AYŞENUR ÖNAL
Anamur’da yapılmak istenen çok sayıda mermer ocağına karşı mücadeleler devam ederken Korucuk’a bağlı Ovabaşı Köyü’ne yapılmak istenen mermer ocağına ‘ÇED gerekli değildir’ kararına karşı dava devam ediyordu. Bölgede arkeolojik kalıntıların ve mağaraların bulunduğunu inkar edilirken, bölgede inceleme yapan İstanbul Üniversitesi-Cerrahpaşa Jeoloji Mühendisliği bölümü öğrencileri, buzul çağında oluştuğu tahmin edilen mağara keşfetti.
Doğal güzelliği ve tarihi zenginliği ile ziyaret edenleri büyüleyen Anamur, sık sık mermer ocakları tarafından talan edilmenin hedefinde. Köylüler ve Anamur Çevre Platformu tarafından her defasında engellenen mermer ocaklarına bir yenisi de Mustafa Çetin adlı bir girişimci tarafından eklenmek istendi. Mermer ocağı için 6 Ocak tarihinde Mersin Valiliği Çevre ve Şehircilik İl Müdürlüğü tarafından “ÇED Gerekli Değildir” kararı verildiği duyurulmuştu.
TESADÜFEN BULUNDU
Anamur Çevre Platformu’nun açıklamasına göre; ÇED Raporu’nda arkeolojik kalıntılar ve mağara olduğu inkar edilmesine rağmen mağara araştırmaları için Anamur’a mağara araştırması için; İstanbul Üniversitesi Cerrahpaşa Jeoloji Mühendisliği öğrencisi Burak Çelikci, İstanbul Teknik Üniversitesi Mağara Araştırma Kulubü üyesi Eren Kenan ve Boğaziçi Üniversitesi Mağara Araştırma Kulübü üyesi Aykut Albayrak geldi. Ekip Anamur’un Korucuk Köyü’nde doğa yürüyüşü yaparken tesadüfen mağaraya denk geldi.

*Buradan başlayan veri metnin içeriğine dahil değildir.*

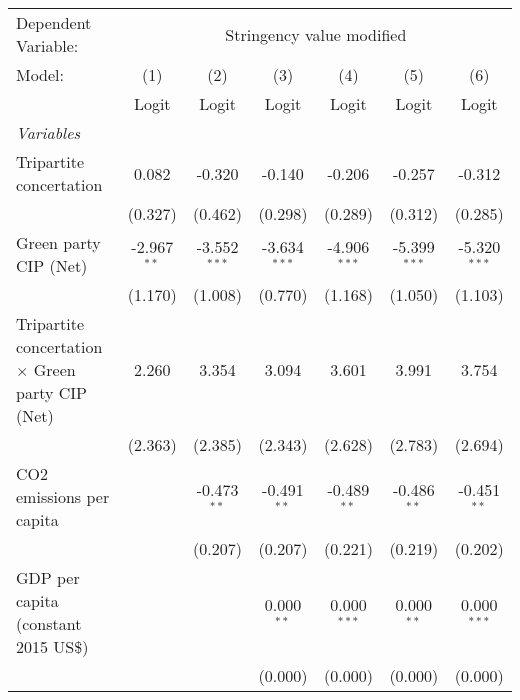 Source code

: 
\begingroup
\centering
\begin{tabular}{lcccccc}
   \toprule
   Dependent Variable: & \multicolumn{6}{c}{Stringency value modified}\\
   Model:                                                  & (1)           & (2)            & (3)            & (4)            & (5)            & (6)\\  
                                                           &  Logit        & Logit          & Logit          & Logit          & Logit          & Logit\\  
   \midrule
   \emph{Variables}\\
   Tripartite concertation                                 & 0.082         & -0.320         & -0.140         & -0.206         & -0.257         & -0.312\\   
                                                           & (0.327)       & (0.462)        & (0.298)        & (0.289)        & (0.312)        & (0.285)\\   
   Green party CIP (Net)                                   & -2.967$^{**}$ & -3.552$^{***}$ & -3.634$^{***}$ & -4.906$^{***}$ & -5.399$^{***}$ & -5.320$^{***}$\\   
                                                           & (1.170)       & (1.008)        & (0.770)        & (1.168)        & (1.050)        & (1.103)\\   
   Tripartite concertation $\times$ Green party CIP (Net)  & 2.260         & 3.354          & 3.094          & 3.601          & 3.991          & 3.754\\   
                                                           & (2.363)       & (2.385)        & (2.343)        & (2.628)        & (2.783)        & (2.694)\\   
   CO2 emissions per capita                                &               & -0.473$^{**}$  & -0.491$^{**}$  & -0.489$^{**}$  & -0.486$^{**}$  & -0.451$^{**}$\\   
                                                           &               & (0.207)        & (0.207)        & (0.221)        & (0.219)        & (0.202)\\   
   GDP per capita (constant 2015 US\$)                     &               &                & 0.000$^{**}$   & 0.000$^{***}$  & 0.000$^{**}$   & 0.000$^{***}$\\   
                                                           &               &                & (0.000)        & (0.000)        & (0.000)        & (0.000)\\   

\end{tabular}
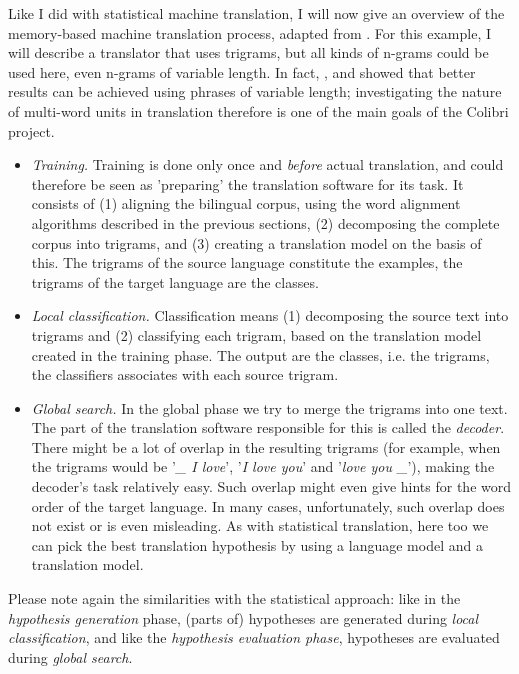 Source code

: \documentclass[12pt]{article}
\begin{document}
Like I did with statistical machine translation, I will now give an overview of the memory-based machine translation process, adapted from \citet{vdbb09}. For this example, I will describe a translator that uses trigrams, but all kinds of n-grams could be used here, even n-grams of variable length. In fact, \citet{vangompel09}, \citet{vangompelea09} and \citet{vangompel11} showed that better results can be achieved using phrases of variable length; investigating the nature of multi-word units in translation therefore is one of the main goals of the Colibri project.

\begin{itemize}
\item \emph{Training.} Training is done only once and \emph{before} actual translation, and could therefore be seen as 'preparing' the translation software for its task. It consists of (1) aligning the bilingual corpus, using the word alignment algorithms described in the previous sections, (2) decomposing the complete corpus into trigrams, and (3) creating a translation model on the basis of this. The trigrams of the source language constitute the examples, the trigrams of the target language are the classes.

\item \emph{Local classification.} Classification means (1) decomposing the source text into trigrams and (2) classifying each trigram, based on the translation model created in the training phase. The output are the classes, i.e. the trigrams, the classifiers associates with each source trigram.

\item \emph{Global search.} In the global phase we try to merge the trigrams into one text. The part of the translation software responsible for this is called the \emph{decoder}. There might be a lot of overlap in the resulting trigrams (for example, when the trigrams would be '\emph{\_ I love}', '\emph{I love you}' and '\emph{love you \_}'), making the decoder's task relatively easy. Such overlap might even give hints for the word order of the target language. In many cases, unfortunately, such overlap does not exist or is even misleading. As with statistical translation, here too we can pick the best translation hypothesis by using a language model and a translation model. 

\end{itemize}

Please note again the similarities with the statistical approach: like in the \emph{hypothesis generation} phase, (parts of) hypotheses are generated during \emph{local classification}, and like the \emph{hypothesis evaluation phase}, hypotheses are evaluated during \emph{global search}.
\end{document}

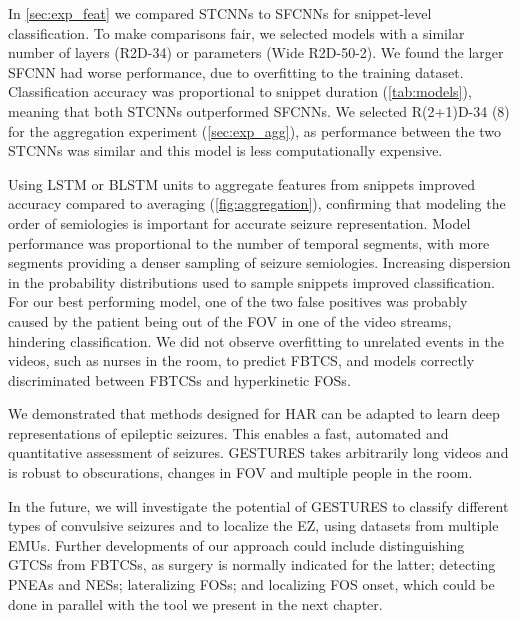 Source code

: In \cref{sec:exp_feat} we compared \acp{STCNN} to \acp{SFCNN} for snippet-level classification.
To make comparisons fair, we selected models with a similar number of layers (R2D-34) or parameters (Wide R2D-50-2).
We found the larger \ac{SFCNN} had worse performance, due to overfitting to the training dataset.
Classification accuracy was proportional to snippet duration (\cref{tab:models}), meaning that both \acp{STCNN} outperformed \acp{SFCNN}.
We selected R(2+1)D-34 (8) for the aggregation experiment (\cref{sec:exp_agg}), as performance between the two \acp{STCNN} was similar and this model is less computationally expensive.

Using \ac{LSTM} or \ac{BLSTM} units to aggregate features from snippets improved accuracy compared to averaging (\cref{fig:aggregation}), confirming that modeling the order of semiologies is important for accurate seizure representation.
Model performance was proportional to the number of temporal segments, with more segments providing a denser sampling of seizure semiologies. %
Increasing dispersion in the probability distributions used to sample snippets improved classification.
For our best performing model, one of the two false positives was probably caused by the patient being out of the \ac{FOV} in one of the video streams, hindering classification.
We did not observe overfitting to unrelated events in the videos, such as nurses in the room, to predict \ac{FBTCS}, and models correctly discriminated between \acp{FBTCS} and hyperkinetic \acp{FOS}.

We demonstrated that methods designed for \ac{HAR} can be adapted to learn deep representations of epileptic seizures.
This enables a fast, automated and quantitative assessment of seizures.
\Ac{GESTURES} takes arbitrarily long videos and is robust to obscurations, changes in \ac{FOV} and multiple people in the room.

In the future, we will investigate the potential of \ac{GESTURES} to classify different types of convulsive seizures and to localize the \ac{EZ}, using datasets from multiple \acp{EMU}.
Further developments of our approach could include
distinguishing \acp{GTCS} from \acp{FBTCS}, as surgery is normally indicated for the latter;
detecting \acp{PNEA} and \acp{NES};
lateralizing \acp{FOS};
and localizing \ac{FOS} onset, which could be done in parallel with the tool we present in the next chapter.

“BUZULÇAĞI OLDUĞUNU DÜŞÜNMEKTEYİZ”
Mağarada incelemeler yapan Çelikci, “Anamur’a bağlı Korucuk Köyü’nde bulunan Borbaşı Tepesi’nde yaptığımız incelemede, 8,8 m derinliğe, 4,3 m genişliğe sahip olan, dikey ve fosilleşmiş bir mağara bulunduğunu tespit ettik. Mağaranın, ponör olarak adlandırdığımız kar sularının kireç taşlarını eritmesiyle oluştuğu sonucuna ulaştık. Mağara içerisinde mısır patlağı adını verdiğimiz oluşumlar da gözlemlenmiştir. Mısır patlakları, kayaç içerisindeki kalsiyum karbonatın doygun hale geldikten sonra, dışarıya doğru mısır patlağı şeklinde patlamasıyla oluşmuş yapılardır. Mağara içerisinde canlı yaşam türüne rastlanılmamıştır. Mağaranın oluşum zamanının buzul çağı olduğunu düşünmekteyiz. Bölgenin jeolojik incelemesinde ise, 270 metre rakıma sahip olan tepenin, Jura-Kretase döneminde oluştuğu ve iki vadinin tam kesişim noktasında olduğu anlaşılmış olup; kaya yapısının, yoğun olarak dolomit ve granit olduğu gözlemlenmiştir. Aldığımız örnekleri laboratuarda inceledikten sonra daha net bir sonuca ulaşacağız ve raporumuza yazacağız” dedi.
ARKEOLOJİK KALINTILAR DA VAR!
Borbaşı Tepesi’nde arkeolojik kalıntıların bulunduğunu belirten Çelikci, “Bölgede bazı arkeolojik kalıntılara da rastlanılmış olup, arkeologlar tarafından mutlaka incelenmelidir. Hatta köyün genel olarak incelenmeye alınması ve doğal yapısının korunması gerektiğini düşünüyoruz.
Bizlere, araştırma bölgesine ulaşmada öncülük eden Korucuk Köyü sakinlerinden Ismail Mutlay’a da teşekkür ediyoruz” diyerek açıklamalarını tamamladı.”